I want to hear God, you say. You hear of others speaking so freely about “God told me this…” “God spoke to me last night…” and your frustration level rises. Why can’t that be me? Why can’t I hear Him like that?
“Camel Knees” (a.k.a. James, because he spent so much time on his knees listening for his Elder Brother’s Voice) gives us a clue as subtle as a sledgehammer: “putting aside all filthiness and all that remains of wickedness, in humility receive the word implanted…” (James 1:21). The word translated “filthiness” is closely related to a word meaning ‘ear wax’! He is telling us that many cannot hear because of the ghastly buildup and the passageway is blocked. Let me illustrate.
I am in a wheelchair at present (duh). Through my 27 years of disability I have been asked to come over to people’s homes countless times, and, many of those times have been hindered from going too far inside because of steps, rooms crowded with furniture, narrow doorways, what have you. I believe we come to the Word in much the same way. “Come in, Lord. Speak to me.” Yet there is so much clutter, off-limits rooms, and, excuse me, wax buildup, that our Lord can get no further than the foyer of our hearts.
He’s always speaking. Am I listening? Can I hear?
In the same verse James tells us to “receive the Word with humility.” Guess what else hinders my hearing God? Selective hearing. When my agenda will overrule His Word to me, I will not hear. When I am already prejudiced against and deaf to Truth, He won’t waste words on me. But doers of the Word (v22) will have the blessing of a streaming dialogue with the Almighty!

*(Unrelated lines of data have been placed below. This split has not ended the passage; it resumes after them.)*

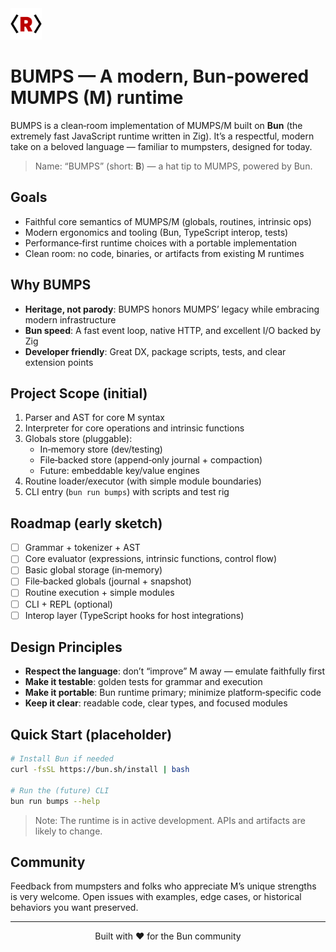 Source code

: <img src="/logo.png" style="width:50px" />

# BUMPS — A modern, Bun‑powered MUMPS (M) runtime

BUMPS is a clean‑room implementation of MUMPS/M built on **Bun** (the extremely fast JavaScript runtime written in Zig). It’s a respectful, modern take on a beloved language — familiar to mumpsters, designed for today.

> Name: “BUMPS” (short: **B**) — a hat tip to MUMPS, powered by Bun.

## Goals

- Faithful core semantics of MUMPS/M (globals, routines, intrinsic ops)
- Modern ergonomics and tooling (Bun, TypeScript interop, tests)
- Performance‑first runtime choices with a portable implementation
- Clean room: no code, binaries, or artifacts from existing M runtimes

## Why BUMPS

- **Heritage, not parody**: BUMPS honors MUMPS’ legacy while embracing modern infrastructure
- **Bun speed**: A fast event loop, native HTTP, and excellent I/O backed by Zig
- **Developer friendly**: Great DX, package scripts, tests, and clear extension points

## Project Scope (initial)

1. Parser and AST for core M syntax
2. Interpreter for core operations and intrinsic functions
3. Globals store (pluggable):
   - In‑memory store (dev/testing)
   - File‑backed store (append‑only journal + compaction)
   - Future: embeddable key/value engines
4. Routine loader/executor (with simple module boundaries)
5. CLI entry (`bun run bumps`) with scripts and test rig

## Roadmap (early sketch)

- [ ] Grammar + tokenizer + AST
- [ ] Core evaluator (expressions, intrinsic functions, control flow)
- [ ] Basic global storage (in‑memory)
- [ ] File‑backed globals (journal + snapshot)
- [ ] Routine execution + simple modules
- [ ] CLI + REPL (optional)
- [ ] Interop layer (TypeScript hooks for host integrations)

## Design Principles

- **Respect the language**: don’t “improve” M away — emulate faithfully first
- **Make it testable**: golden tests for grammar and execution
- **Make it portable**: Bun runtime primary; minimize platform‑specific code
- **Keep it clear**: readable code, clear types, and focused modules

## Quick Start (placeholder)

```bash
# Install Bun if needed
curl -fsSL https://bun.sh/install | bash

# Run the (future) CLI
bun run bumps --help
```

> Note: The runtime is in active development. APIs and artifacts are likely to change.

## Community

Feedback from mumpsters and folks who appreciate M’s unique strengths is very welcome. Open issues with examples, edge cases, or historical behaviors you want preserved.

---

<div align="center">Built with ❤️ for the Bun community</div>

When the LORD called Abraham, He only had to say His name once and he said, “Here, LORD.” Such was the condition of the old patriarch’s heart. God knew His man had an abiding “yes” within and the two could share an ongoing conversation all his days. Guess they had Q-Tips back then, too.
Clean ears. Open hearts. Obedient lives. Want to hear God? Now you’re on the right frequency.